(創薬等PF・構造生命科学ニュースウオッチ 2016/01/23)
- [論文] 非対称なDNAドナーを利用すると、CRISPR/Cas9を介したHDRの効率が向上する:Jacob E. Corn (Innovative Genomics Initiative, UC Berkeley)
- バイオレイヤー干渉法(BioLayer Interferometry: BLI)やゲルシフトアッセイを利用してCas9によるdsDNAの切断機序を詳細に観察した結果に基づいて、Cas9とCas9ニッカーゼによるHDR(相同組換え修復)の効率を60%まで向上させ、また、不活性化したCas9(dCas9)についても、標的DNAにおけるバブル構造形成を介して、0.7%までのHDR率をもたらす手法を開発した.本手法は、比較的短い領域の遺伝子修復に有用である.
- [Cas9によるdsDNAの切断機序と新手法] Cas9は、sgRNAに誘導されてdsDNAに結合し、その2つのヌクレアーゼドメインHNHとRuvCによって、それぞれ、sgRNAの標的ストランド(targeted strand, 以下 TS)と非標的ストランド(以下、NTS)を切断する.Cas9がその後dsDNAから遊離する速度は遅く6時間程度かかるが、完全に遊離する前に、PAMから遠い方のNTSの断片だけが先に遊離し始める(Cas9が、PAMに近いNTS側と、切断されたTSの両側に結合している間に).

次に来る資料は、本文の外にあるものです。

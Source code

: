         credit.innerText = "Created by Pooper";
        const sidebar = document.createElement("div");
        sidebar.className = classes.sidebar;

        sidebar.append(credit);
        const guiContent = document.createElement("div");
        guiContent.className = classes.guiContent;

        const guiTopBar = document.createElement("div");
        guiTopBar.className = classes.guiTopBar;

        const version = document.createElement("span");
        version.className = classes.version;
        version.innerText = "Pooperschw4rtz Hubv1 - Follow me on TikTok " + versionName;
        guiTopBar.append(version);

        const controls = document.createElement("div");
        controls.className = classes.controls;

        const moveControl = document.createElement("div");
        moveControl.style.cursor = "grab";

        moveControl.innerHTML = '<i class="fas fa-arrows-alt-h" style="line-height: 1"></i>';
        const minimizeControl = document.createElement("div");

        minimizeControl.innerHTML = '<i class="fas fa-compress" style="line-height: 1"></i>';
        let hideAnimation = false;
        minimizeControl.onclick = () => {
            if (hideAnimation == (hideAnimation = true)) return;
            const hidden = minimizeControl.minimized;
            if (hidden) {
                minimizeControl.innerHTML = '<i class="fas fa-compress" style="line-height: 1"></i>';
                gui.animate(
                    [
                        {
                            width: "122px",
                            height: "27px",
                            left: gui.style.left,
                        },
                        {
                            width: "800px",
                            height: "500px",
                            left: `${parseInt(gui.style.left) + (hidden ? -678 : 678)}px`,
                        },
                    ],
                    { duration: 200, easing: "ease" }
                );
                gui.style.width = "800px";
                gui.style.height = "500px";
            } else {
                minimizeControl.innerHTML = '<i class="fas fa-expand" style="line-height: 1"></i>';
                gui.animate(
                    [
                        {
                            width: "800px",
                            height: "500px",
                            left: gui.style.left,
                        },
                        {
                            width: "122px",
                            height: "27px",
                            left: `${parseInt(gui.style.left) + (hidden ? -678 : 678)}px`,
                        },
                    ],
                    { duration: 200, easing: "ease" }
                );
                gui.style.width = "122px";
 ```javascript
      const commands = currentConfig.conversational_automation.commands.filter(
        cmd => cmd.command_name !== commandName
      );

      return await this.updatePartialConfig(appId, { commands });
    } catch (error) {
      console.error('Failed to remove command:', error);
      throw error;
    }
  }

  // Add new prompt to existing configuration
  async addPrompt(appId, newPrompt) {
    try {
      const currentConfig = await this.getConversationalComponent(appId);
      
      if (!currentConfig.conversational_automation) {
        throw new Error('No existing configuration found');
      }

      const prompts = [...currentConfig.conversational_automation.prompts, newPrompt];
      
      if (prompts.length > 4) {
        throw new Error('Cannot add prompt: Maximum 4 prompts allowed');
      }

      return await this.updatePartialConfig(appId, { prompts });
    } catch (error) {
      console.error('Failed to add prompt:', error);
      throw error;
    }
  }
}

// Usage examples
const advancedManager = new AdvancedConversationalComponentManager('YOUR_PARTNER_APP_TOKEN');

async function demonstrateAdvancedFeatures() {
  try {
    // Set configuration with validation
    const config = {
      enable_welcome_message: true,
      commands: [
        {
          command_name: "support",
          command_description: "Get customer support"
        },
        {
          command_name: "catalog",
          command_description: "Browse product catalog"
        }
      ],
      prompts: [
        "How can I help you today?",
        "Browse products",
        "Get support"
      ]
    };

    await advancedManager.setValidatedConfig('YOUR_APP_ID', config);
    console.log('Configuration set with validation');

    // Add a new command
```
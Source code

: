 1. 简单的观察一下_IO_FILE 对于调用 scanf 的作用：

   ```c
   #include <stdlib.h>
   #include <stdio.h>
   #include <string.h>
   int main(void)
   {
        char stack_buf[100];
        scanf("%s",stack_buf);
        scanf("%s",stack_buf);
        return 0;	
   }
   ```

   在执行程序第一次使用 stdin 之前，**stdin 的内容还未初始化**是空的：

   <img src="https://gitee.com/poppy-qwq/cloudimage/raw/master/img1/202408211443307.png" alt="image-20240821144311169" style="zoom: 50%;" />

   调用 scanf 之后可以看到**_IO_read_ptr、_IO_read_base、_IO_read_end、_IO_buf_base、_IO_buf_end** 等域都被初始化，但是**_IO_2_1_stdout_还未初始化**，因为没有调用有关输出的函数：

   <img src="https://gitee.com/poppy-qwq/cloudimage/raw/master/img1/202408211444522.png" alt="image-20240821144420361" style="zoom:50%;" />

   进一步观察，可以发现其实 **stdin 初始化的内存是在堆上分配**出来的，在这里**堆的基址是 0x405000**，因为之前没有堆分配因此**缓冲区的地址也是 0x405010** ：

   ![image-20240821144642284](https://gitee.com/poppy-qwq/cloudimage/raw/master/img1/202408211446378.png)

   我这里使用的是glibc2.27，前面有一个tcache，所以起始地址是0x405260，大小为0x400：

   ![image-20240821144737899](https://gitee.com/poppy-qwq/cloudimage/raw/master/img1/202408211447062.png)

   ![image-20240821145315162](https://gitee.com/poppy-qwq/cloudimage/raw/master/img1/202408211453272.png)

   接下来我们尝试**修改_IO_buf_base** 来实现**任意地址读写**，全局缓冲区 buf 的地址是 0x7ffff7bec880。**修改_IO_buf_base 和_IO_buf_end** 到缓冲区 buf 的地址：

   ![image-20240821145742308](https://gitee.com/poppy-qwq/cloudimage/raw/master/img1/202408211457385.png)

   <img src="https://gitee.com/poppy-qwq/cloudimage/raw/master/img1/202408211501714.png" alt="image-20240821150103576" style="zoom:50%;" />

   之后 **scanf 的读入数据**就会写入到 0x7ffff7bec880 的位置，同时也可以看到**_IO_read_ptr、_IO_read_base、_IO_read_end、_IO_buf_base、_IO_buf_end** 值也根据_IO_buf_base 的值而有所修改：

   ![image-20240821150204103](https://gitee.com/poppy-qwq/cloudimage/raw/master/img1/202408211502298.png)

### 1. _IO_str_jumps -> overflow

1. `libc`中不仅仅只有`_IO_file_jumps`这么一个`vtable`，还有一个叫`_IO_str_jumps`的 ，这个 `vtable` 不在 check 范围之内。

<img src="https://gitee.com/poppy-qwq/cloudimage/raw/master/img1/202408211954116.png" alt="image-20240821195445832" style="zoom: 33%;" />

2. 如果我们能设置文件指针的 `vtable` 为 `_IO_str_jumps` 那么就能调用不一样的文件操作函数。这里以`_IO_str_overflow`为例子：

- 先に遊離し始めるssDNAに相補的な部位を有する適切な長さのドナーDNAを設計する事で、HDR率を大幅に改善することに成功.
- [論文] CRISPR/Cas9とCre/Loxシステムの併用によって、抗ウイルス・ワクチンの開発期間を大幅に短縮 :Qigai He & Gang Cao (華中農業大学)
- 中国において最近アウトブレイクを起こした再興(re-emerging)ブタ仮性狂犬病ウイルス(Pseudorabies virus:PRV)ワクチンを、今回、短期間で開発することができたが、この手法は、HBV, HSVなどのDNAウイルス全般に適用可能であり、また、CRISPR/Cas技術に進歩に拠って、RNAウイルスワクチンの開発にも展開可能である.
- CRISPR/Cas9を介した相同組換え修復(HDR)を利用して、再興したPRV(PRV HNX)の病原性遺伝子2種類、TK とgE 、を同時にそれぞれ、loxNで挟んだmCherryと、loxPで挟んだGFPに置換することで、PRV-HNKから、mCherryとGFPをCreで除去した組換えウイルスPRV-HNK-TK-/gE- を導出.一細胞FACSを利用したウイルス精製の効率化も利用.
- 作出した組換えウイルスのワクチン候補はブタに障害を与えず、また、有効であることをブタ生体で確認できた.
- 従来のワクチン作出手法であれば、2種類の病原遺伝子を削除したワクチン候補を作出するためには、長時間を要するプラーク・アッセイによる精製を20回程度繰り返す必要があった.今回の手法は、CRISPR/Cas9による2遺伝子置換のsテップ、Vre/Loxによるマーカ遺伝子削除のステップ、それに、わずかに4回のプラーク精製を要するだけである.